Les Etats-Unis s’en mêlent

Les émissaires du Front avaient également demandé à leurs interlocuteurs espagnols de faciliter un entretien avec le secrétaire américain à la Défense, John Tower, et avec l'avocat Chris Grainer. 

À partir de 1987, ces réunions, qui avaient lieu dans un domaine de chasse à Arroyomolinos, au sud-ouest de Madrid, ont été rejointes par deux agents de l'antenne de la CIA à Madrid, qui se contentaient «d'observer et de prendre des notes». Les documents indiquent que certaines de ces réunions avaient été marquées par la présence de Mohamed Abdelaziz, alors secrétaire général du Polisario.

Avec le changement de la situation, et l'achèvement par le Maroc de la construction du Mur des Sables au Sahara, un accord de cessez-le-feu est signé en 1991 entre le Maroc et le Front Polisario, parrainé par l'Espagne, les États-Unis et les Nations Unies. Selon la même source, les États-Unis avaient assuré à plusieurs reprises au gouvernement espagnol qu'ils «ne voulaient pas que le Sahara occidental, riche en phosphates, en fer et en zones de pêche, tombe entre les mains de l'axe soviétique».
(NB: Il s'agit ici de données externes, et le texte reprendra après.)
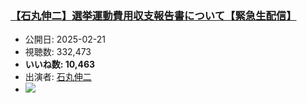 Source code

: ### [【石丸伸二】選挙運動費用収支報告書について【緊急生配信】](https://www.youtube.com/watch?v=hSTjyqoO60Y)
-   公開日: 2025-02-21
-   視聴数: 332,473
-   **いいね数: 10,463**
-   出演者: [石丸伸二](/rehacq_fan/people/石丸伸二 "wikilink")
- [![](https://img.youtube.com/vi/hSTjyqoO60Y/hqdefault.jpg)](https://www.youtube.com/watch?v=hSTjyqoO60Y)
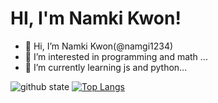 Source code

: # HI, I'm Namki Kwon!

- 👋 Hi, I’m Namki Kwon(@namgi1234)
- 👀 I’m interested in programming and math ...
- 🌱 I’m currently learning js and python...

![github state](https://github-readme-stats.vercel.app/api?username=namgi1234&show)
[![Top Langs](https://github-readme-stats.vercel.app/api/top-langs/?username=namgi1234&layout=compact)](https://github.com/namgi1234/)
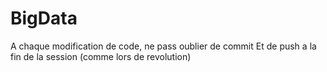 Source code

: # BigData

A chaque modification de code, ne pass oublier de commit
Et de push a la fin de la session (comme lors de revolution)


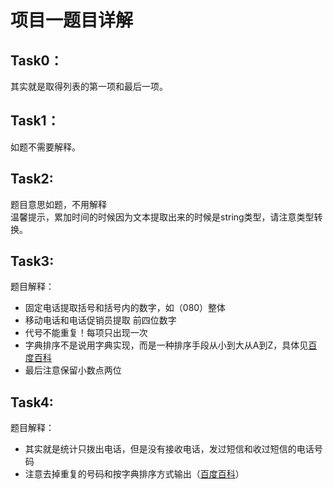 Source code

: 
# 项目一题目详解 

## Task0：

其实就是取得列表的第一项和最后一项。

## Task1：

如题不需要解释。

## Task2:

题目意思如题，不用解释<br>
温馨提示，累加时间的时候因为文本提取出来的时候是string类型，请注意类型转换。

## Task3:

题目解释：<br>
- 固定电话提取括号和括号内的数字，如（080）整体
- 移动电话和电话促销员提取 前四位数字
- 代号不能重复！每项只出现一次
- 字典排序不是说用字典实现，而是一种排序手段从小到大从A到Z，具体见[百度百科](https://baike.baidu.com/item/%E5%AD%97%E5%85%B8%E6%8E%92%E5%BA%8F)<br>
- 最后注意保留小数点两位

## Task4:

题目解释：
- 其实就是统计只拨出电话，但是没有接收电话，发过短信和收过短信的电话号码
- 注意去掉重复的号码和按字典排序方式输出（[百度百科](https://baike.baidu.com/item/%E5%AD%97%E5%85%B8%E6%8E%92%E5%BA%8F)）
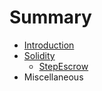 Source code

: # Summary

* [Introduction](README.md)
* [Solidity](solidity.md)
  * [StepEscrow](chapter1/stepescrow.md)
* Miscellaneous

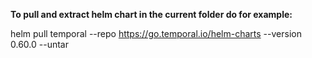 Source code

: **To pull and extract helm chart in the current folder do for example:**

 helm pull temporal --repo https://go.temporal.io/helm-charts --version 0.60.0 --untar
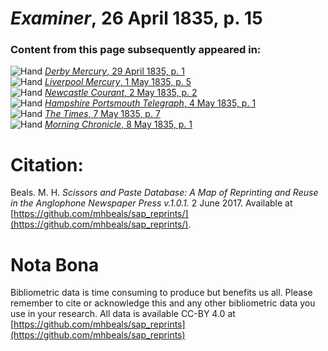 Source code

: # *Examiner*, 26 April 1835, p. 15  
  
### Content from this page subsequently appeared in:  
![Hand](http://scissorsandpaste.net/wp-content/uploads/2017/06/smallhandpointer.png) [*Derby Mercury*, 29 April 1835, p. 1](https://mhbeals.github.io/sap_html/Derby-Mercury/Derby-Mercury-29-April-1835-p-1)  
![Hand](http://scissorsandpaste.net/wp-content/uploads/2017/06/smallhandpointer.png) [*Liverpool Mercury*, 1 May 1835, p. 5](https://mhbeals.github.io/sap_html/Liverpool-Mercury/Liverpool-Mercury-1-May-1835-p-5)  
![Hand](http://scissorsandpaste.net/wp-content/uploads/2017/06/smallhandpointer.png) [*Newcastle Courant*, 2 May 1835, p. 2](https://mhbeals.github.io/sap_html/Newcastle-Courant/Newcastle-Courant-2-May-1835-p-2)  
![Hand](http://scissorsandpaste.net/wp-content/uploads/2017/06/smallhandpointer.png) [*Hampshire Portsmouth Telegraph*, 4 May 1835, p. 1](https://mhbeals.github.io/sap_html/Hampshire-Portsmouth-Telegraph/Hampshire-Portsmouth-Telegraph-4-May-1835-p-1)  
![Hand](http://scissorsandpaste.net/wp-content/uploads/2017/06/smallhandpointer.png) [*The Times*, 7 May 1835, p. 7](https://mhbeals.github.io/sap_html/The-Times/The-Times-7-May-1835-p-7)  
![Hand](http://scissorsandpaste.net/wp-content/uploads/2017/06/smallhandpointer.png) [*Morning Chronicle*, 8 May 1835, p. 1](https://mhbeals.github.io/sap_html/Morning-Chronicle/Morning-Chronicle-8-May-1835-p-1)  


# Citation: 

Beals. M. H. *Scissors and Paste Database: A Map of Reprinting and Reuse in the Anglophone Newspaper Press v.1.0.1.* 2 June 2017. Available at [https://github.com/mhbeals/sap_reprints/](https://github.com/mhbeals/sap_reprints/). 

# Nota Bona

Bibliometric data is time consuming to produce but benefits us all. Please remember to cite or acknowledge this and any other bibliometric data you use in your research. All data is available CC-BY 4.0 at [https://github.com/mhbeals/sap_reprints](https://github.com/mhbeals/sap_reprints)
Après de nombreuses années, le ministère espagnol de l'Intérieur, dirigé par le ministre Alfredo Perez Rubalcaba (2006-2011), avait reconnu 90 pêcheurs et mineurs espagnols comme victimes d'actes terroristes du Polisario. Mais 300 autres victimes espagnoles n'ont toujours pas été reconnues comme victimes du terrorisme, malgré les revendications de l'Association canarienne des victimes du Polisario, créée en 2006 à Las Palmas.